◆ **What you are asked to do**: All of the entries are to be written out again verbatim.

◆ **The records**:
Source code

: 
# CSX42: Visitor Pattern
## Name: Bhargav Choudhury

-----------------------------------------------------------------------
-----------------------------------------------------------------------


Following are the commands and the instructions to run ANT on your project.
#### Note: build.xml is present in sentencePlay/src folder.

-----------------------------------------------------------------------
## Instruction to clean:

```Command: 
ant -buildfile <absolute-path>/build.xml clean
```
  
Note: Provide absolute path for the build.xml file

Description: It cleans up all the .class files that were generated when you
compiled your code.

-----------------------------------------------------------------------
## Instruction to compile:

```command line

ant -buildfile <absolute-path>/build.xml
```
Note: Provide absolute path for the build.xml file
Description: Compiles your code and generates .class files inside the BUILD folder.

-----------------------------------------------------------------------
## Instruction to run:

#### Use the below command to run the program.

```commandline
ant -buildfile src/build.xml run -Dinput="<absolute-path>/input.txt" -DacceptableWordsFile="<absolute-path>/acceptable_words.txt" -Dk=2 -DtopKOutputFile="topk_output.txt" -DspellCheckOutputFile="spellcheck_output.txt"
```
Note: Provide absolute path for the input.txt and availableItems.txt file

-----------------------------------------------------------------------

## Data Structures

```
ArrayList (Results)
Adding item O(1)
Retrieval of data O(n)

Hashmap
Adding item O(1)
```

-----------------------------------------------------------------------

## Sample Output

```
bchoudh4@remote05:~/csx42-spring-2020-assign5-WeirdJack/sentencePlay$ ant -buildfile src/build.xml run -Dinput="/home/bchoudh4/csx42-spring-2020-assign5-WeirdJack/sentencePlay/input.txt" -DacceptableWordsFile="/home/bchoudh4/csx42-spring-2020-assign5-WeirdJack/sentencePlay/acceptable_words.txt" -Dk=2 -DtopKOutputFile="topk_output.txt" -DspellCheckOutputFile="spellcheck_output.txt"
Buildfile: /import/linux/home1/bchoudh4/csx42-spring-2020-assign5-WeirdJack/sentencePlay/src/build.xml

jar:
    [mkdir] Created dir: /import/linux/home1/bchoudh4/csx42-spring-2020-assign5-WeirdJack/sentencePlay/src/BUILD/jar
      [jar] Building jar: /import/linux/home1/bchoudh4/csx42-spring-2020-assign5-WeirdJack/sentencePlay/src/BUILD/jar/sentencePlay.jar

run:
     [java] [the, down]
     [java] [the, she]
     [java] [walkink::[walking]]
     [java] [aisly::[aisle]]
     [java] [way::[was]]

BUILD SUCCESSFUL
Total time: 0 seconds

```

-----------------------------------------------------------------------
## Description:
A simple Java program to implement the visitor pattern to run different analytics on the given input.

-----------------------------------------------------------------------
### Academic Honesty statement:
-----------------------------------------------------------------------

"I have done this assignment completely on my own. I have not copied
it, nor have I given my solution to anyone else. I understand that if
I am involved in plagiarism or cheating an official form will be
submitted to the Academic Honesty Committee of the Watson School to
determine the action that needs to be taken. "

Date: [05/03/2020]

◆ **Response**:
Source code

: 
# CSX42: Visitor Pattern
## Name: Bhargav Choudhury

-----------------------------------------------------------------------
-----------------------------------------------------------------------


Following are the commands and the instructions to run ANT on your project.
#### Note: build.xml is present in sentencePlay/src folder.

-----------------------------------------------------------------------
## Instruction to clean:

```Command: 
ant -buildfile <absolute-path>/build.xml clean
```
  
Note: Provide absolute path for the build.xml file

Description: It cleans up all the .class files that were generated when you
compiled your code.

-----------------------------------------------------------------------
## Instruction to compile:

```command line

ant -buildfile <absolute-path>/build.xml
```
Note: Provide absolute path for the build.xml file
Description: Compiles your code and generates .class files inside the BUILD folder.

-----------------------------------------------------------------------
## Instruction to run:

#### Use the below command to run the program.

```commandline
ant -buildfile src/build.xml run -Dinput="<absolute-path>/input.txt" -DacceptableWordsFile="<absolute-path>/acceptable_words.txt" -Dk=2 -DtopKOutputFile="topk_output.txt" -DspellCheckOutputFile="spellcheck_output.txt"
```
Note: Provide absolute path for the input.txt and availableItems.txt file

-----------------------------------------------------------------------

## Data Structures

```
ArrayList (Results)
Adding item O(1)
Retrieval of data O(n)

Hashmap
Adding item O(1)
```

-----------------------------------------------------------------------

## Sample Output

```
bchoudh4@remote05:~/csx42-spring-2020-assign5-WeirdJack/sentencePlay$ ant -buildfile src/build.xml run -Dinput="/home/bchoudh4/csx42-spring-2020-assign5-WeirdJack/sentencePlay/input.txt" -DacceptableWordsFile="/home/bchoudh4/csx42-spring-2020-assign5-WeirdJack/sentencePlay/acceptable_words.txt" -Dk=2 -DtopKOutputFile="topk_output.txt" -DspellCheckOutputFile="spellcheck_output.txt"
Buildfile: /import/linux/home1/bchoudh4/csx42-spring-2020-assign5-WeirdJack/sentencePlay/src/build.xml

jar:
    [mkdir] Created dir: /import/linux/home1/bchoudh4/csx42-spring-2020-assign5-WeirdJack/sentencePlay/src/BUILD/jar
      [jar] Building jar: /import/linux/home1/bchoudh4/csx42-spring-2020-assign5-WeirdJack/sentencePlay/src/BUILD/jar/sentencePlay.jar

run:
     [java] [the, down]
     [java] [the, she]
     [java] [walkink::[walking]]
     [java] [aisly::[aisle]]
     [java] [way::[was]]

BUILD SUCCESSFUL
Total time: 0 seconds

```

-----------------------------------------------------------------------
## Description:
A simple Java program to implement the visitor pattern to run different analytics on the given input.

-----------------------------------------------------------------------
### Academic Honesty statement:
-----------------------------------------------------------------------

"I have done this assignment completely on my own. I have not copied
it, nor have I given my solution to anyone else. I understand that if
I am involved in plagiarism or cheating an official form will be
submitted to the Academic Honesty Committee of the Watson School to
determine the action that needs to be taken. "

Date: [05/03/2020]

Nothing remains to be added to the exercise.